I would recommend this. The Vermonter has been plagued by slow orders in VT and CSX in Springfield so it may be late just FYI. There's a free shuttle to downtown that runs every twenty minutes at :00, :20, & :40 daily. New Haven pizza is a different take on New York style; the char is not for everyone but there are NY style places as well. Plenty of other good food from many cuisines too. Let me know if you'd like specific recommendations.


----------



## MontanaJim (Nov 19, 2022)

BalmyZephyr said:


> Oops, when I entered the date we want to go, and selected refundable, it became $197. Expensive. You all are right. But the train is really cheap!
> 
> We chose a day with a full moon, so maybe the view will be brightly lit going NB.

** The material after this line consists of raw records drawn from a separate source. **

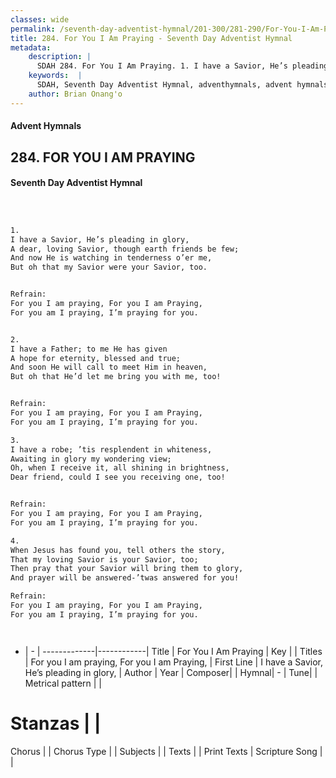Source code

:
 ```yaml
---
classes: wide
permalink: /seventh-day-adventist-hymnal/201-300/281-290/For-You-I-Am-Praying/
title: 284. For You I Am Praying - Seventh Day Adventist Hymnal
metadata:
    description: |
      SDAH 284. For You I Am Praying. 1. I have a Savior, He’s pleading in glory, A dear, loving Savior, though earth friends be few; And now He is watching in tenderness o’er me, But oh that my Savior were your Savior, too. 
    keywords:  |
      SDAH, Seventh Day Adventist Hymnal, adventhymnals, advent hymnals, For You I Am Praying, I have a Savior, He’s pleading in glory, ,For you I am praying, For you I am Praying,
    author: Brian Onang'o
---
```


#### Advent Hymnals
## 284. FOR YOU I AM PRAYING
#### Seventh Day Adventist Hymnal

```txt



1.
I have a Savior, He’s pleading in glory,
A dear, loving Savior, though earth friends be few;
And now He is watching in tenderness o’er me,
But oh that my Savior were your Savior, too.


Refrain:
For you I am praying, For you I am Praying,
For you am I praying, I’m praying for you.


2.
I have a Father; to me He has given
A hope for eternity, blessed and true;
And soon He will call to meet Him in heaven,
But oh that He’d let me bring you with me, too!


Refrain:
For you I am praying, For you I am Praying,
For you am I praying, I’m praying for you.

3.
I have a robe; ’tis resplendent in whiteness,
Awaiting in glory my wondering view;
Oh, when I receive it, all shining in brightness,
Dear friend, could I see you receiving one, too!


Refrain:
For you I am praying, For you I am Praying,
For you am I praying, I’m praying for you.

4.
When Jesus has found you, tell others the story,
That my loving Savior is your Savior, too;
Then pray that your Savior will bring them to glory,
And prayer will be answered-’twas answered for you!

Refrain:
For you I am praying, For you I am Praying,
For you am I praying, I’m praying for you.




```

- |   -  |
-------------|------------|
Title | For You I Am Praying |
Key |  |
Titles | For you I am praying, For you I am Praying, |
First Line | I have a Savior, He’s pleading in glory, |
Author | 
Year | 
Composer|  |
Hymnal|  - |
Tune|  |
Metrical pattern | |
# Stanzas |  |
Chorus |  |
Chorus Type |  |
Subjects |  |
Texts |  |
Print Texts | 
Scripture Song |  |
  
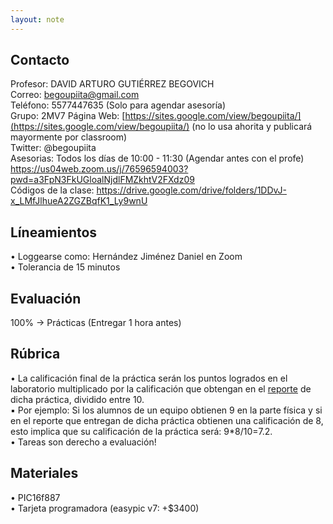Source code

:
 ```yaml
---
layout: note
---
```


## Contacto
Profesor: DAVID ARTURO GUTIÉRREZ BEGOVICH  
Correo: begoupiita@gmail.com  
Teléfono: 5577447635 (Solo para agendar asesoría)  
Grupo: 2MV7
Página Web: [https://sites.google.com/view/begoupiita/](https://sites.google.com/view/begoupiita/) (no lo usa ahorita y publicará mayormente por classroom)  
Twitter: @begoupiita  
Asesorias: Todos los días de 10:00 - 11:30 (Agendar antes con el profe)  
https://us04web.zoom.us/j/76596594003?pwd=a3FpN3FkUGloalNjdlFMZkhtV2FXdz09  
Códigos de la clase: https://drive.google.com/drive/folders/1DDvJ-x_LMfJlhueA2ZGZBqfK1_Ly9wnU

## Líneamientos

  
• Loggearse como: Hernández Jiménez Daniel en Zoom  
• Tolerancia de 15 minutos  
  

## Evaluación

  
100% → Prácticas (Entregar 1 hora antes)  
  

## Rúbrica

  
• La calificación final de la práctica serán los puntos logrados en el laboratorio multiplicado por la calificación que obtengan en el [reporte](file:///C:/Users/Cori/Documents/Tareas/6to_semestre/Microprocesadores,%20Microcontroladores%20e%20Interfaz/Microcontroladores.ctb_HTML/Info_General--Reportes.html) de dicha práctica, dividido entre 10.  
▪ Por ejemplo: Si los alumnos de un equipo obtienen 9 en la parte física y si en el reporte que entregan de dicha práctica obtienen una calificación de 8, esto implica que su calificación de la práctica será: 9*8/10=7.2.  
• Tareas son derecho a evaluación!  
  

## Materiales

  
• PIC16f887  
• Tarjeta programadora (easypic v7: +$3400)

197 is a bargain compared to summer rates at the st albans hampton inn. Summer rates regularly go for 300-400 a night. Vermont hotels and motels are through the roof in summer. you picked a good time to go for cheaper rates. but what did you mean by "longer views"? if referring to daylight, it will be dark most of the time in VT going north. Youll see things going south though.


----------



## MontanaJim (Nov 19, 2022)

daybeers said:


> Only one?!? Please share which train so I can document this rarity!
> 
> @Mystic River Dragon great info. Both Dunkins are operational again, the Sbarro is still there (though it's sacreligious to New Haven to eat there), the convenience store, and a Subway upstairs. There are ticket offices as well as Red Caps, but no luggage storage unfortunately.
> 
> ...


i believe the slow orders in southern VT/MA are finished. the train has been arriving in St Albans no more than 30 minutes late the last week. Tonight it was only 7 minutes late.


----------



## GAT (Nov 19, 2022)

BalmyZephyr said:


> We chose a day with a full moon, so maybe the view will be brightly lit going NB.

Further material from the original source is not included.